* **WORK TO COMPLETE**:
Pictures excluded, output the lines of the data below between the one holding "the organization | [optional]" and the one holding "you know it.", inclusive, exactly as they stand.

______________________________

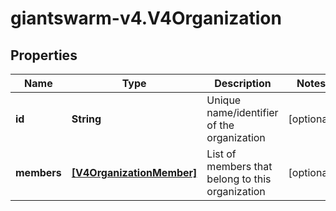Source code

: # giantswarm-v4.V4Organization

## Properties
Name | Type | Description | Notes
------------ | ------------- | ------------- | -------------
**id** | **String** | Unique name/identifier of the organization | [optional] 
**members** | [**[V4OrganizationMember]**](V4OrganizationMember.md) | List of members that belong to this organization | [optional] 


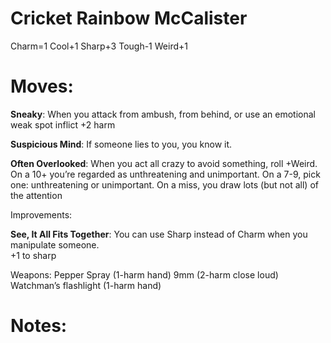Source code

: # Cricket Rainbow McCalister
Charm=1
Cool+1
Sharp+3
Tough-1
Weird+1

# Moves:
**Sneaky**:  When  you  attack  from  ambush, from  behind, or use an emotional weak spot inflict +2 harm

**Suspicious Mind**: If someone lies to you, you know it.

**Often Overlooked**: When you act all crazy to avoid something, roll +Weird. On a 10+ you’re regarded as unthreatening and unimportant. On a 7-9, pick one: unthreatening or unimportant. On a miss, you draw lots (but not all) of the attention

Improvements:

**See, It All Fits Together**: You can use Sharp instead of Charm when you manipulate someone.    
+1 to sharp

Weapons:
Pepper Spray (1-harm hand) 
9mm (2-harm close loud)
Watchman’s flashlight (1-harm hand)

# Notes:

______________________________

* **RESPONSE TO THIS EXERCISE**:
**id** | **String** | Unique name/identifier of the organization | [optional] 
**members** | [**[V4OrganizationMember]**](V4OrganizationMember.md) | List of members that belong to this organization | [optional] 


Source code

: # Cricket Rainbow McCalister
Charm=1
Cool+1
Sharp+3
Tough-1
Weird+1

# Moves:
**Sneaky**:  When  you  attack  from  ambush, from  behind, or use an emotional weak spot inflict +2 harm

**Suspicious Mind**: If someone lies to you, you know it.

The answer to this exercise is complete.